During Public Comments, Chair Raburn allowed a Charter School Principal from City of Hialeah Educational Academy to voice his support for the bill for almost 5 minutes. Guess what? Academica employs both that principal and Rep Diaz. (This connection was not disclosed during the meeting.) In addition, the Foundation for Florida’s Future waved in support of the bill, which was not surprising because they wrote it.

Also during public comment, Leon County parent, Beth Overholt, appeared to be the only person willing to question, or even mention, the bill’s insistence that the new contract for the Florida Standards Assessments (FSA) allow for the administration of the FSA quarterly for students “identified through competency-based education as having mastered the content.” As we wrote earlier, this appears to be an attempt to allow expansion of the Competency Based Education (CBE) Pilot without direct legislative approval. At a minimum, it will require significant negotiations with the test manufacturer, AIR, to create a state assessment that can be securely given four times a year. We wonder why Representative Diaz never mentioned this during neither his bill presentation nor the bill’s initial press conference? We wonder why the Foundation for Florida’s Future doesn’t include any mention of the CBE language in their legislative analysis?

After little real debate, HB773 received unanimous approval from the Quality subcommittee and, now, moves on to the PreK-12 Education Appropriates subcommittee.

Finally, we urge everyone to take a closer look at the Fiscal Analysis and Economic Impact Statement in the Staff Analysis of HB773:

How is it possible that a bill that mandates that the DOE perform an SAT/ACT analysis, allows quarterly administration of the FSA for CBE students and requires a complete redo of the FSA score reports (which will need to be returned faster and with significantly more detail than before) will have NO fiscal impact at the State level? Both the score reports and the quarterly FSA administration WILL require significant changes to the current AIR contract, and that is unlikely to be free.

If the change in the proficiency language results in the predicted increased failure rates, districts will incur the additional costs associated with retention and remediation. Compacting what is currently 9 weeks of computer based testing into a 3 week time period will require significant technology infrastructure. Those cost burdens should be expected to have significant direct impacts on local districts.

How is it possible that this bill will have no fiscal impact? Answer: it is not possible.

We agree with Martin Ginsburg, the Palm Beach County public high school teacher who testified in opposition during the committee’s HB773 public comment: “This bill will only exacerbate existing problems.” HB773/SB926 will not eliminate any tests but it will increase failure rates and, likely, the costs associated with state testing.

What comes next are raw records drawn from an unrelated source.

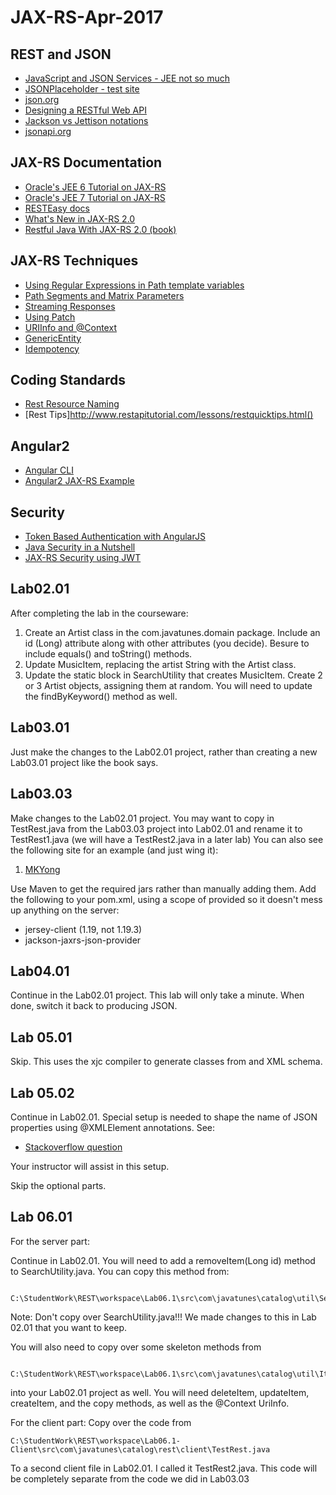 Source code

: # JAX-RS-Apr-2017

## REST and JSON
  - [JavaScript and JSON Services - JEE not so much](https://dzone.com/articles/j2ee-dead-long-live-javascript)
  - [JSONPlaceholder - test site](http://jsonplaceholder.typicode.com/)
  - [json.org](http://json.org)
  - [Designing a RESTful Web API](http://blog.luisrei.com/articles/rest.html)
  - [Jackson vs Jettison notations](https://books.google.com/books?id=i2j5oKNkrKEC&pg=PA164&dq=jackson+notation,+jettison+notation,+badgerfish+notation&hl=en&sa=X&ved=0ahUKEwjxs7KI2ZzTAhUMw2MKHSBhBuwQ6AEIJDAA#v=onepage&q=jackson%20notation%2C%20jettison%20notation%2C%20badgerfish%20notation&f=false)
  - [jsonapi.org](http://jsonapi.org/)
  
  ## JAX-RS Documentation
  - [Oracle's JEE 6 Tutorial on JAX-RS](https://docs.oracle.com/cd/E19798-01/821-1841/6nmq2cp1v/index.html)
  - [Oracle's JEE 7 Tutorial on JAX-RS](https://docs.oracle.com/javaee/7/tutorial/jaxrs.htm)
  - [RESTEasy docs](http://resteasy.jboss.org/docs)
  - [What's New in JAX-RS 2.0](https://www.infoq.com/news/2013/06/Whats-New-in-JAX-RS-2.0)
  - [Restful Java With JAX-RS 2.0 (book)](https://www.gitbook.com/book/dennis-xlc/restful-java-with-jax-rs-2-0-2rd-edition/details)
  
  ## JAX-RS Techniques
  - [Using Regular Expressions in Path template variables](http://www.logicbig.com/tutorials/java-ee-tutorial/jax-rs/path-regex-matching/)
  - [Path Segments and Matrix Parameters](http://memorynotfound.com/jaxrs-path-segments-matrix-parameters/)
  - [Streaming Responses](https://dzone.com/articles/jax-rs-streaming-response)
  - [Using Patch](http://kingsfleet.blogspot.be/2014/02/transparent-patch-support-in-jax-rs-20.html)
  - [URIInfo and @Context](https://abhirockzz.wordpress.com/2015/05/03/using-context-in-jax-rs-part-1/)
  - [GenericEntity](http://www.adam-bien.com/roller/abien/entry/jax_rs_returning_a_list)
  - [Idempotency](https://www.safaribooksonline.com/library/view/restful-web-services/9780596809140/ch01s04.html)
  
  ## Coding Standards
  - [Rest Resource Naming](http://www.restapitutorial.com/lessons/restfulresourcenaming.html)
  - [Rest Tips]http://www.restapitutorial.com/lessons/restquicktips.html()
  
  ## Angular2
  - [Angular CLI](https://cli.angular.io/)
  - [Angular2 JAX-RS Example](http://blog.siteos.de/java/javaee/angularjs2/2017/01/23/AngularJS2-JAXRS-Example-With-JAAS-And-CORS.html)
  
  ## Security
  - [Token Based Authentication with AngularJS](https://code.tutsplus.com/tutorials/token-based-authentication-with-angularjs-nodejs--cms-22543) 
  - [Java Security in a Nutshell](http://stackoverflow.com/questions/26777083/best-practice-for-rest-token-based-authentication-with-jax-rs-and-jersey)
  - [JAX-RS Security using JWT](https://avaldes.com/jax-rs-security-using-json-web-tokens-jwt-for-authentication-and-authorization/)
   
    
  ## Lab02.01
  After completing the lab in the courseware:
  1. Create an Artist class in the com.javatunes.domain package.  Include an id (Long) attribute along with other attributes (you decide). Besure to include equals() and toString() methods.
  2. Update MusicItem, replacing the artist String with the Artist class. 
  3. Update the static block in SearchUtility that creates MusicItem.  Create 2 or 3 Artist objects, assigning them at random.  You will need to update the findByKeyword() method as well.
  
  ## Lab03.01
  Just make the changes to the Lab02.01 project, rather than creating a new Lab03.01 project like the book says.
  
  ## Lab03.03
  Make changes to the Lab02.01 project.  You may want to copy in TestRest.java from the Lab03.03 project into Lab02.01 and rename it to TestRest1.java (we will have a TestRest2.java in a later lab)
  You can also see the following site for an example (and just wing it):
  1. [MKYong](http://www.mkyong.com/webservices/jax-rs/restful-java-client-with-jersey-client/)
  
  Use Maven to get the required jars rather than manually adding them.  Add the following to your pom.xml, using a scope of provided so it doesn't mess up anything on the server:
  - jersey-client (1.19, not 1.19.3)
  - jackson-jaxrs-json-provider
  
  ## Lab04.01
  Continue in the Lab02.01 project.  This lab will only take a minute.  When done, switch it back to producing JSON.
  
  ## Lab 05.01
  Skip.  This uses the xjc compiler to generate classes from and XML schema.
      
  ## Lab 05.02
  Continue in Lab02.01. Special setup is needed to shape the name of JSON properties using @XMLElement annotations.  See:
      
  - [Stackoverflow question](http://stackoverflow.com/questions/19601370/jackson-unable-to-consider-xmlelement-while-serializing-to-json)
      
 Your instructor will assist in this setup.
      
 Skip the optional parts.  
 
 ## Lab 06.01
 For the server part:
 
 Continue in Lab02.01.  You will need to add a removeItem(Long id) method to SearchUtility.java.  You can copy this method from:
 
     C:\StudentWork\REST\workspace\Lab06.1\src\com\javatunes\catalog\util\SearchUtility.java
     
 Note:  Don't copy over SearchUtility.java!!! We made changes to this in Lab 02.01 that you want to keep.
 
 You will also need to copy over some skeleton methods from 

          C:\StudentWork\REST\workspace\Lab06.1\src\com\javatunes\catalog\util\ItemResource.java
          
 into your Lab02.01 project as well.  You will need deleteItem, updateItem, createItem, and the copy methods, as well as the @Context UriInfo.
 
 For the client part:
    Copy over the code from
    
    C:\StudentWork\REST\workspace\Lab06.1-Client\src\com\javatunes\catalog\rest\client\TestRest.java
    
   To a second client file in Lab02.01.  I called it TestRest2.java.  This code will be completely separate from the code we did in Lab03.03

Suggesting that there are NO costs associated with HB773 is accountabaloney. If Representative Diaz really wants “an honest conversation” he should request the staff take a second took at the fiscal impact of his bill. Also, we believe an honest discussion should include mention of the quarterly assessments for CBE and the impacts of such testing on costs and test security. Finally, we believe the proficiency language should be removed: equating “on grade level” with “proficiency” serves no purpose other that to raise failure rates and wreak havoc in our schools.